- Directions for this task: Character for character, reproduce every entry below.

(Source texts of formatted documents)
-------------------------
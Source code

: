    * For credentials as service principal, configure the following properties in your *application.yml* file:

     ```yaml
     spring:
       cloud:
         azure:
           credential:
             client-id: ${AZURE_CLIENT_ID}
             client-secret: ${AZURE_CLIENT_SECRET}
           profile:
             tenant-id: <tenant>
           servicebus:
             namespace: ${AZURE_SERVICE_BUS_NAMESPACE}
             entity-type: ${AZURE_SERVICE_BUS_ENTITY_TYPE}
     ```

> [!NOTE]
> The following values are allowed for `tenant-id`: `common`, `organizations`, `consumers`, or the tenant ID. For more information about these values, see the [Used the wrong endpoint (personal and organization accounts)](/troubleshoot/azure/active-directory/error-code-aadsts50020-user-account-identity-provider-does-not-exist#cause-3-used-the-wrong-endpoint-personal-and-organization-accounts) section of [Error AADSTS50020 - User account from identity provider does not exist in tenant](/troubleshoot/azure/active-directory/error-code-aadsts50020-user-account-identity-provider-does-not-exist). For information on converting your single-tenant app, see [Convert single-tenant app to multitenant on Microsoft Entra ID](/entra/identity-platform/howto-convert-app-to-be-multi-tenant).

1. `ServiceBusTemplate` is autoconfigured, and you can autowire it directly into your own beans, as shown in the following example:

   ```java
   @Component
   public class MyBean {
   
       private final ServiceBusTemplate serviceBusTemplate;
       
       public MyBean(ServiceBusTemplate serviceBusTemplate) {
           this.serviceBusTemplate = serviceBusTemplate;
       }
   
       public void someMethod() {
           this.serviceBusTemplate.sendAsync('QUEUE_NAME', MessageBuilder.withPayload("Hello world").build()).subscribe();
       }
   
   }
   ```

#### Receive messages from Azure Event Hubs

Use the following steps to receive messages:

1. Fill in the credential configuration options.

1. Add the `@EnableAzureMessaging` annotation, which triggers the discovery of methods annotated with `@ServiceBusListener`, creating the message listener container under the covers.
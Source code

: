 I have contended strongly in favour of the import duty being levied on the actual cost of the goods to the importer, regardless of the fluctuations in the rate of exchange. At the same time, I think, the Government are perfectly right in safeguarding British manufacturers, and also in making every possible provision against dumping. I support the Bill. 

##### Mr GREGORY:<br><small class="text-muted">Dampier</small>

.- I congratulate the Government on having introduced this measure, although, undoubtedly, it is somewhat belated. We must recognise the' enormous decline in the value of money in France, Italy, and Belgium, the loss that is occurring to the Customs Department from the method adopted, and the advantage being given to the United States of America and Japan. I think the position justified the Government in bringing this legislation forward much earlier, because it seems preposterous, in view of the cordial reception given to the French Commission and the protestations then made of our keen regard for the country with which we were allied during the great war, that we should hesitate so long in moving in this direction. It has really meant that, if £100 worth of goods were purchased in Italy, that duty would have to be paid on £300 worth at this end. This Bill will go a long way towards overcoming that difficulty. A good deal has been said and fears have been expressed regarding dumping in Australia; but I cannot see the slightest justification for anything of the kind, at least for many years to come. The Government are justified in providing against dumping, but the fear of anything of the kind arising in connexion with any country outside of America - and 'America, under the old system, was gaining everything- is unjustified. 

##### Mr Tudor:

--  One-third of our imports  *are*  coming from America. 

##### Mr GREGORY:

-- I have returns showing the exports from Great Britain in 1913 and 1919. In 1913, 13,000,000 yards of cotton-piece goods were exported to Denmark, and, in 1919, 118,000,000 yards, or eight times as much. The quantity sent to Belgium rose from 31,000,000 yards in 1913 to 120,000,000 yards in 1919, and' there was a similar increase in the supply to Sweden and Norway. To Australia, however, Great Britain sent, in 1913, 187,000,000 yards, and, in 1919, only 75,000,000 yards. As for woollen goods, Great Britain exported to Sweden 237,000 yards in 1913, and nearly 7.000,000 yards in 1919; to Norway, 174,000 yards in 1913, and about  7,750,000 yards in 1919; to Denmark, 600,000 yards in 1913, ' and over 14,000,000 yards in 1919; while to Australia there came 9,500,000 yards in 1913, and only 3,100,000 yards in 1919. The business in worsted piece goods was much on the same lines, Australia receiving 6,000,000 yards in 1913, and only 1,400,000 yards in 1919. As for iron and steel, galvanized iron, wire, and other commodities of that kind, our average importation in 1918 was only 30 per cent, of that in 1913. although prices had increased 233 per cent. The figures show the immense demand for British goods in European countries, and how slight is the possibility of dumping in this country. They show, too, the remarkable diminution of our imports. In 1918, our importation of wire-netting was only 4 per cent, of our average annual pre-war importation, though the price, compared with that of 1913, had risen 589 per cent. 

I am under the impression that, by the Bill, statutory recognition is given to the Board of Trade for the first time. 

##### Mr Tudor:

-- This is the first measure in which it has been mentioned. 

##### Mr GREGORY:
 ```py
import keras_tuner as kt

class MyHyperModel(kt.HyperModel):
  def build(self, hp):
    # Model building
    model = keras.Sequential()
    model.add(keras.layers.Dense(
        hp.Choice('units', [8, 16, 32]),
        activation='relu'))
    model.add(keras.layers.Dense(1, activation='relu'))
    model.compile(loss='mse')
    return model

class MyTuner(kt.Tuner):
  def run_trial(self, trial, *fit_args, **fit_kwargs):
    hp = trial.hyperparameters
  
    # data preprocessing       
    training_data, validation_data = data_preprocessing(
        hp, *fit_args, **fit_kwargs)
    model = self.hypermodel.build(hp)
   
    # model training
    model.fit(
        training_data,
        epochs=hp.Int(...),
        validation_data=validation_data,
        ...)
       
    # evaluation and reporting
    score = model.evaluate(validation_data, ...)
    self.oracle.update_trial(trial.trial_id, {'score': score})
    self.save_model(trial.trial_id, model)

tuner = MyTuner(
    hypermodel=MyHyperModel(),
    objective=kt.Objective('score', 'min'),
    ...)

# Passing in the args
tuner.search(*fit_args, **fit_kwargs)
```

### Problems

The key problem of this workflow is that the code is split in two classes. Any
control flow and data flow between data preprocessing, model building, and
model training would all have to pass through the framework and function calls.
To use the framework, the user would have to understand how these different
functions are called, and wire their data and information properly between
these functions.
-------------------------
- Completed exercise:
Source code

:    * For credentials as service principal, configure the following properties in your *application.yml* file:

     ```yaml
     spring:
       cloud:
         azure:
           credential:
             client-id: ${AZURE_CLIENT_ID}
             client-secret: ${AZURE_CLIENT_SECRET}
           profile:
             tenant-id: <tenant>
           servicebus:
             namespace: ${AZURE_SERVICE_BUS_NAMESPACE}
             entity-type: ${AZURE_SERVICE_BUS_ENTITY_TYPE}
     ```

> [!NOTE]
> The following values are allowed for `tenant-id`: `common`, `organizations`, `consumers`, or the tenant ID. For more information about these values, see the [Used the wrong endpoint (personal and organization accounts)](/troubleshoot/azure/active-directory/error-code-aadsts50020-user-account-identity-provider-does-not-exist#cause-3-used-the-wrong-endpoint-personal-and-organization-accounts) section of [Error AADSTS50020 - User account from identity provider does not exist in tenant](/troubleshoot/azure/active-directory/error-code-aadsts50020-user-account-identity-provider-does-not-exist). For information on converting your single-tenant app, see [Convert single-tenant app to multitenant on Microsoft Entra ID](/entra/identity-platform/howto-convert-app-to-be-multi-tenant).

1. `ServiceBusTemplate` is autoconfigured, and you can autowire it directly into your own beans, as shown in the following example:

   ```java
   @Component
   public class MyBean {
   
       private final ServiceBusTemplate serviceBusTemplate;
       
       public MyBean(ServiceBusTemplate serviceBusTemplate) {
           this.serviceBusTemplate = serviceBusTemplate;
       }
   
       public void someMethod() {
           this.serviceBusTemplate.sendAsync('QUEUE_NAME', MessageBuilder.withPayload("Hello world").build()).subscribe();
       }
   
   }
   ```

#### Receive messages from Azure Event Hubs

Use the following steps to receive messages:

1. Fill in the credential configuration options.

1. Add the `@EnableAzureMessaging` annotation, which triggers the discovery of methods annotated with `@ServiceBusListener`, creating the message listener container under the covers.
Source code

: I have contended strongly in favour of the import duty being levied on the actual cost of the goods to the importer, regardless of the fluctuations in the rate of exchange. At the same time, I think, the Government are perfectly right in safeguarding British manufacturers, and also in making every possible provision against dumping. I support the Bill. 

##### Mr GREGORY:<br><small class="text-muted">Dampier</small>

.- I congratulate the Government on having introduced this measure, although, undoubtedly, it is somewhat belated. We must recognise the' enormous decline in the value of money in France, Italy, and Belgium, the loss that is occurring to the Customs Department from the method adopted, and the advantage being given to the United States of America and Japan. I think the position justified the Government in bringing this legislation forward much earlier, because it seems preposterous, in view of the cordial reception given to the French Commission and the protestations then made of our keen regard for the country with which we were allied during the great war, that we should hesitate so long in moving in this direction. It has really meant that, if £100 worth of goods were purchased in Italy, that duty would have to be paid on £300 worth at this end. This Bill will go a long way towards overcoming that difficulty. A good deal has been said and fears have been expressed regarding dumping in Australia; but I cannot see the slightest justification for anything of the kind, at least for many years to come. The Government are justified in providing against dumping, but the fear of anything of the kind arising in connexion with any country outside of America - and 'America, under the old system, was gaining everything- is unjustified. 

##### Mr Tudor:

--  One-third of our imports  *are*  coming from America. 

##### Mr GREGORY:

-- I have returns showing the exports from Great Britain in 1913 and 1919. In 1913, 13,000,000 yards of cotton-piece goods were exported to Denmark, and, in 1919, 118,000,000 yards, or eight times as much. The quantity sent to Belgium rose from 31,000,000 yards in 1913 to 120,000,000 yards in 1919, and' there was a similar increase in the supply to Sweden and Norway. To Australia, however, Great Britain sent, in 1913, 187,000,000 yards, and, in 1919, only 75,000,000 yards. As for woollen goods, Great Britain exported to Sweden 237,000 yards in 1913, and nearly 7.000,000 yards in 1919; to Norway, 174,000 yards in 1913, and about  7,750,000 yards in 1919; to Denmark, 600,000 yards in 1913, ' and over 14,000,000 yards in 1919; while to Australia there came 9,500,000 yards in 1913, and only 3,100,000 yards in 1919. The business in worsted piece goods was much on the same lines, Australia receiving 6,000,000 yards in 1913, and only 1,400,000 yards in 1919. As for iron and steel, galvanized iron, wire, and other commodities of that kind, our average importation in 1918 was only 30 per cent, of that in 1913. although prices had increased 233 per cent. The figures show the immense demand for British goods in European countries, and how slight is the possibility of dumping in this country. They show, too, the remarkable diminution of our imports. In 1918, our importation of wire-netting was only 4 per cent, of our average annual pre-war importation, though the price, compared with that of 1913, had risen 589 per cent. 

I am under the impression that, by the Bill, statutory recognition is given to the Board of Trade for the first time. 

##### Mr Tudor:

-- This is the first measure in which it has been mentioned. 

##### Mr GREGORY:
 ```py
import keras_tuner as kt

class MyHyperModel(kt.HyperModel):
  def build(self, hp):
    # Model building
    model = keras.Sequential()
    model.add(keras.layers.Dense(
        hp.Choice('units', [8, 16, 32]),
        activation='relu'))
    model.add(keras.layers.Dense(1, activation='relu'))
    model.compile(loss='mse')
    return model

class MyTuner(kt.Tuner):
  def run_trial(self, trial, *fit_args, **fit_kwargs):
    hp = trial.hyperparameters
  
    # data preprocessing       
    training_data, validation_data = data_preprocessing(
        hp, *fit_args, **fit_kwargs)
    model = self.hypermodel.build(hp)
   
    # model training
    model.fit(
        training_data,
        epochs=hp.Int(...),
        validation_data=validation_data,
        ...)
       
    # evaluation and reporting
    score = model.evaluate(validation_data, ...)
    self.oracle.update_trial(trial.trial_id, {'score': score})
    self.save_model(trial.trial_id, model)

tuner = MyTuner(
    hypermodel=MyHyperModel(),
    objective=kt.Objective('score', 'min'),
    ...)

# Passing in the args
tuner.search(*fit_args, **fit_kwargs)
```

### Problems

The key problem of this workflow is that the code is split in two classes. Any
control flow and data flow between data preprocessing, model building, and
model training would all have to pass through the framework and function calls.
To use the framework, the user would have to understand how these different
functions are called, and wire their data and information properly between
these functions.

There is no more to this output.